• WORK TASK: In the data below, one line contains "video signal analysis" and a later one contains "and implementation aspects". Print both, with every line between them, exactly and alone.

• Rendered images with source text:
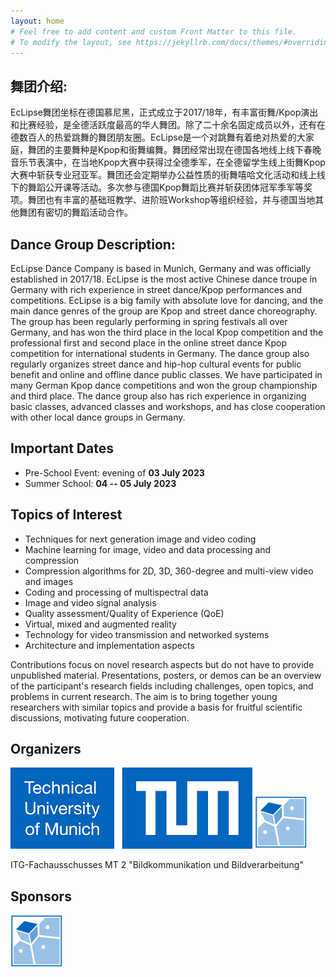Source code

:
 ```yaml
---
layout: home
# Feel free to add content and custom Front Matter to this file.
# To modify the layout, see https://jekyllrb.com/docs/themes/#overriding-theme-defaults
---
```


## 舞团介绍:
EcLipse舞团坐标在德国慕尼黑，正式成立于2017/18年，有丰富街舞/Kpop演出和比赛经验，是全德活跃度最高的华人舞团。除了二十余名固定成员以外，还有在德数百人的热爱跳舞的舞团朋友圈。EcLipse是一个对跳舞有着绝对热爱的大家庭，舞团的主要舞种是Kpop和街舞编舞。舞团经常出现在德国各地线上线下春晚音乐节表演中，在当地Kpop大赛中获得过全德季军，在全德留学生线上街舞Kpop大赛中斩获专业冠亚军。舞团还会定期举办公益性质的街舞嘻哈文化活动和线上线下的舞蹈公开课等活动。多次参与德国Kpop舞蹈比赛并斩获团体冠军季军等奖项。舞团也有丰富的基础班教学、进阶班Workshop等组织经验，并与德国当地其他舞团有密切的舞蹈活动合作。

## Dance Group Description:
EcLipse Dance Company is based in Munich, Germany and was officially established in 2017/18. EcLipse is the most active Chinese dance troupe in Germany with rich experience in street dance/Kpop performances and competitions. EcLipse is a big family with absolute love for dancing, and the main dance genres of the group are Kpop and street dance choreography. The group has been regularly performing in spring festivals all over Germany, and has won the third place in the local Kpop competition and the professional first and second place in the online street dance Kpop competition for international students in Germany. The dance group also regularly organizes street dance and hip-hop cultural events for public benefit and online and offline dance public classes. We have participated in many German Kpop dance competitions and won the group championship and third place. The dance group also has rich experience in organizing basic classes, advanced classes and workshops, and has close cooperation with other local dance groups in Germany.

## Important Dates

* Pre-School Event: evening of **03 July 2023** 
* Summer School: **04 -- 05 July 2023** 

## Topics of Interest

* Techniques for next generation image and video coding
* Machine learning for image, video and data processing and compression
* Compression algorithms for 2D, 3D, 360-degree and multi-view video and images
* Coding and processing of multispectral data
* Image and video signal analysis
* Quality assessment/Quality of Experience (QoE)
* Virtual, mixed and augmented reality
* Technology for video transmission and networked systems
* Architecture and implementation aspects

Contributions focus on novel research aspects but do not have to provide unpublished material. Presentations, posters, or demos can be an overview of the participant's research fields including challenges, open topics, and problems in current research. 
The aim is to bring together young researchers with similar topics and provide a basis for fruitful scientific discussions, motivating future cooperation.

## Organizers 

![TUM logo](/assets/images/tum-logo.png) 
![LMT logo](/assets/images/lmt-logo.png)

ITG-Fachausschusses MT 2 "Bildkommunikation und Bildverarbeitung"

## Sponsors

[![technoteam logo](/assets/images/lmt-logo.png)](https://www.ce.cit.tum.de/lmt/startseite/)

==

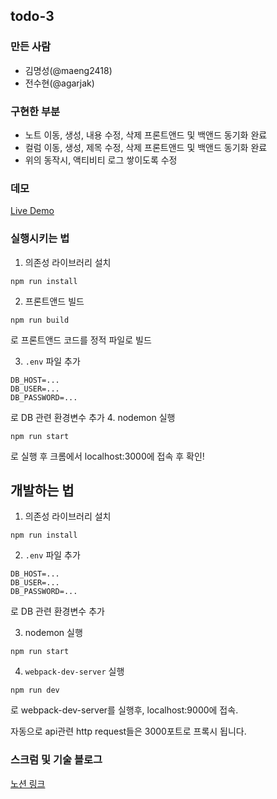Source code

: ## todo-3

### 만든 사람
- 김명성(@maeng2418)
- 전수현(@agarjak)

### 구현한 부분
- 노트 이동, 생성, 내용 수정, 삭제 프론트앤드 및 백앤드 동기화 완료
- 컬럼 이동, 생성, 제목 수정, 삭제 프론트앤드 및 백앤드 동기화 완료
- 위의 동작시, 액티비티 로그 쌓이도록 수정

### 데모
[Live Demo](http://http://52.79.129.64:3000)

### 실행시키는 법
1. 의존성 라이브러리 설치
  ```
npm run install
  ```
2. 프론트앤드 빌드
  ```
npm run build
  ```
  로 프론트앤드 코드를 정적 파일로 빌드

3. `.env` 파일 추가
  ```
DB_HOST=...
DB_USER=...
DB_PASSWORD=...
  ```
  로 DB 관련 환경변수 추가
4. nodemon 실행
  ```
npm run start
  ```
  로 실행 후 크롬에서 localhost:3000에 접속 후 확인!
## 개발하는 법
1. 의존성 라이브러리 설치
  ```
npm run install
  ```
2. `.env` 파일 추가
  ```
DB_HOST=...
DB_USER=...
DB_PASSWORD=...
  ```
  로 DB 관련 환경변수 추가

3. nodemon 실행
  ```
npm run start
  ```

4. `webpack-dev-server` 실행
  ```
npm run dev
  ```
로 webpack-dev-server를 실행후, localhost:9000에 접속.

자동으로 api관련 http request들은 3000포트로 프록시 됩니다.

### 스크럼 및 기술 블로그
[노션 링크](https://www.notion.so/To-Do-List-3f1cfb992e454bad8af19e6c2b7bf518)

• SOLVED EXERCISE:
* Image and video signal analysis
* Quality assessment/Quality of Experience (QoE)
* Virtual, mixed and augmented reality
* Technology for video transmission and networked systems
* Architecture and implementation aspects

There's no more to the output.